Истома послал Иванку на торг за Томилой Слепым и просил подьячего написать челобитье владыке о более легкой службе, потому что, лишившись здоровья и ног, он не может подниматься на звонницу.
Томила прочел Истоме челобитье, написанное по его просьбе. Истома слушал и, казалось, в первый раз за все годы лицом к лицу встретил свою жизнь. Всю боль неудач и бед собрал Томила на одном небольшом листе. Суровое бородатое лицо челобитчика искривила сладкая жалость к себе самому, волосатые щеки его были мокры от слез…

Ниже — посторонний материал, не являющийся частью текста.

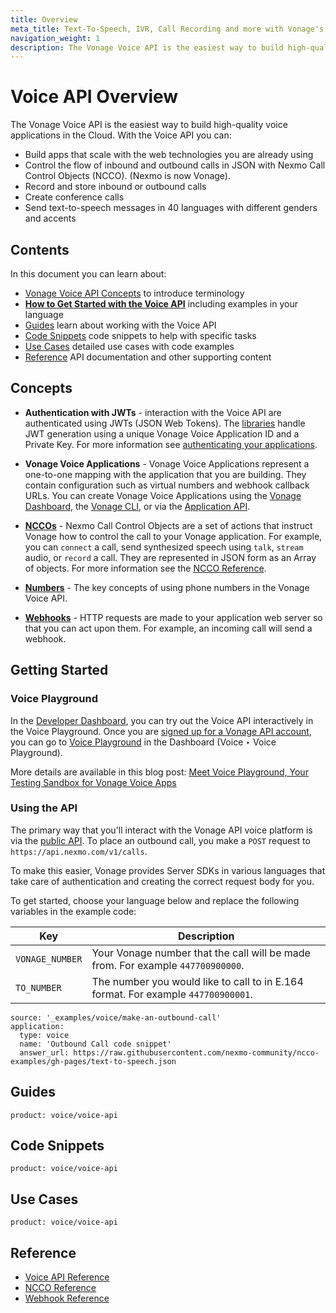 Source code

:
 ```yaml
---
title: Overview
meta_title: Text-To-Speech, IVR, Call Recording and more with Vonage's Voice API
navigation_weight: 1
description: The Vonage Voice API is the easiest way to build high-quality voice applications in the Cloud.
---
```


# Voice API Overview

The Vonage Voice API is the easiest way to build high-quality voice applications in the Cloud. With the Voice API you can:

* Build apps that scale with the web technologies you are already using
* Control the flow of inbound and outbound calls in JSON with Nexmo Call Control Objects (NCCO). (Nexmo is now Vonage).
* Record and store inbound or outbound calls
* Create conference calls
* Send text-to-speech messages in 40 languages with different genders and accents

## Contents

In this document you can learn about:

* [Vonage Voice API Concepts](#concepts) to introduce terminology
* [**How to Get Started with the Voice API**](#getting-started) including examples in your language
* [Guides](#guides) learn about working with the Voice API
* [Code Snippets](#code-snippets) code snippets to help with specific tasks
* [Use Cases](#use-cases) detailed use cases with code examples
* [Reference](#reference) API documentation and other supporting content

## Concepts

* **Authentication with JWTs** - interaction with the Voice API are authenticated using JWTs (JSON Web Tokens). The [libraries](/tools) handle JWT generation using a unique Vonage Voice Application ID and a Private Key. For more information see [authenticating your applications](/concepts/guides/authentication).

* **Vonage Voice Applications** - Vonage Voice Applications represent a one-to-one mapping with the application that you are building. They contain configuration such as virtual numbers and webhook callback URLs. You can create Vonage Voice Applications using the [Vonage Dashboard](https://dashboard.nexmo.com/sign-in), the [Vonage CLI](/tools), or via the [Application API](/concepts/guides/applications).

* **[NCCOs](/voice/voice-api/ncco-reference)** - Nexmo Call Control Objects are a set of actions that instruct Vonage how to control the call to your Vonage application. For example, you can `connect` a call, send synthesized speech using `talk`, `stream` audio, or `record` a call. They are represented in JSON form as an Array of objects. For more information see the [NCCO Reference](/voice/voice-api/ncco-reference).

* **[Numbers](/voice/voice-api/guides/numbers)** - The key concepts of using phone numbers in the Vonage Voice API.

* **[Webhooks](/concepts/guides/webhooks)** - HTTP requests are made to your application web server so that you can act upon them. For example, an incoming call will send a webhook.

## Getting Started

### Voice Playground

In the [Developer Dashboard](https://dashboard.nexmo.com), you can try out the Voice API interactively in the Voice Playground. Once you are [signed up for a Vonage API account](https://dashboard.nexmo.com/signup), you can go to [Voice Playground](https://dashboard.nexmo.com/voice/playground) in the Dashboard (Voice ‣ Voice Playground).

More details are available in this blog post: [Meet Voice Playground, Your Testing Sandbox for Vonage Voice Apps](https://www.nexmo.com/legacy-blog/2017/12/12/voice-playground-testing-sandbox-nexmo-voice-apps/)

### Using the API

The primary way that you'll interact with the Vonage API voice platform is via the [public API](/voice/voice-api/api-reference). To place an outbound call, you make a `POST` request to `https://api.nexmo.com/v1/calls`.

To make this easier, Vonage provides Server SDKs in various languages that take care of authentication and creating the correct request body for you.

To get started, choose your language below and replace the following variables in the example code:

Key | Description
-- | --
`VONAGE_NUMBER` | Your Vonage number that the call will be made from. For example `447700900000`.
`TO_NUMBER` | The number you would like to call to in E.164 format. For example `447700900001`.

```code_snippets
source: '_examples/voice/make-an-outbound-call'
application:
  type: voice
  name: 'Outbound Call code snippet'
  answer_url: https://raw.githubusercontent.com/nexmo-community/ncco-examples/gh-pages/text-to-speech.json
```

## Guides

```concept_list
product: voice/voice-api
```

## Code Snippets

```code_snippet_list
product: voice/voice-api
```

## Use Cases

```use_cases
product: voice/voice-api
```

## Reference

* [Voice API Reference](/api/voice)
* [NCCO Reference](/voice/voice-api/ncco-reference)
* [Webhook Reference](/voice/voice-api/webhook-reference)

– Отколь же ты в сердце моем увидел, чего я и сам не знал? Где ты слова такие сыскал – ведь жемчуг слова! – воскликнул Истома.
По губам Томилы скользнула улыбка, но он тотчас же скрыл ее, боясь оскорбить человеческое горе.
– Кабы владыка Макарий тот «жемчуг» узнал да умилился сердцем, то я бы почел писание свое не пустым суесловьем, – скромно сказал Томила.
Через несколько дней после «пожара» в карманах Васьки Собакина Истому вместе с Иванкой вызвали к архиепископу. У Иванки зачесались разом все те места, по которым порют…
– По какой нужде кличут? – спросил Истома посланца-монаха.
Тот не ответил.
– Драть меня станут за Ваську Собакина, – прошептал Иванка отцу, – а тебя – любоваться, видно, на сына…
Молодой и сытый, приветливый служка вышел из архиепископской двери и кликнул Иванку с отцом ко владыке.
Они вошли в просторный тихий покой. Владыка Макарий сидел в кресле. От лампад пахло маслом.
Отец и сын, по обычаю, прежде всего подошли под благословение и поцеловали владычнюю руку.
– Челобитье твое я читал, и господь в своей милости указал мне, что с тобой деять, – сказал Макарий Истоме, и оба – отец и сын – облегченно вздохнули, слыша, что речь идет не о Собакине.
– Сказываешь ты… Как тебя звать-то? – переспросил владыка.
– Истомка, святой отец, – поклонившись, ответил звонарь.
– Сказываешь, Истома, что звонарить не можешь, что силу ты потерял… Вина твоя, что в кабаке воровские слова молвил. Стало, сам ты виноват и в убожестве своем, да коли простил тебя государь, то и господь простит.
Истома упал в ноги владыке и поклонился.
– А есть у тебя сын, – продолжал Макарий. – И о том сыне вместе речь: ведаешь ты, звонарь, что кощунствует он, творит неподобное…
Иванка покраснел.
– Сказывают, на святках харями торговал, озорничал, а ныне еще воеводского сына обидел… – продолжал Макарий.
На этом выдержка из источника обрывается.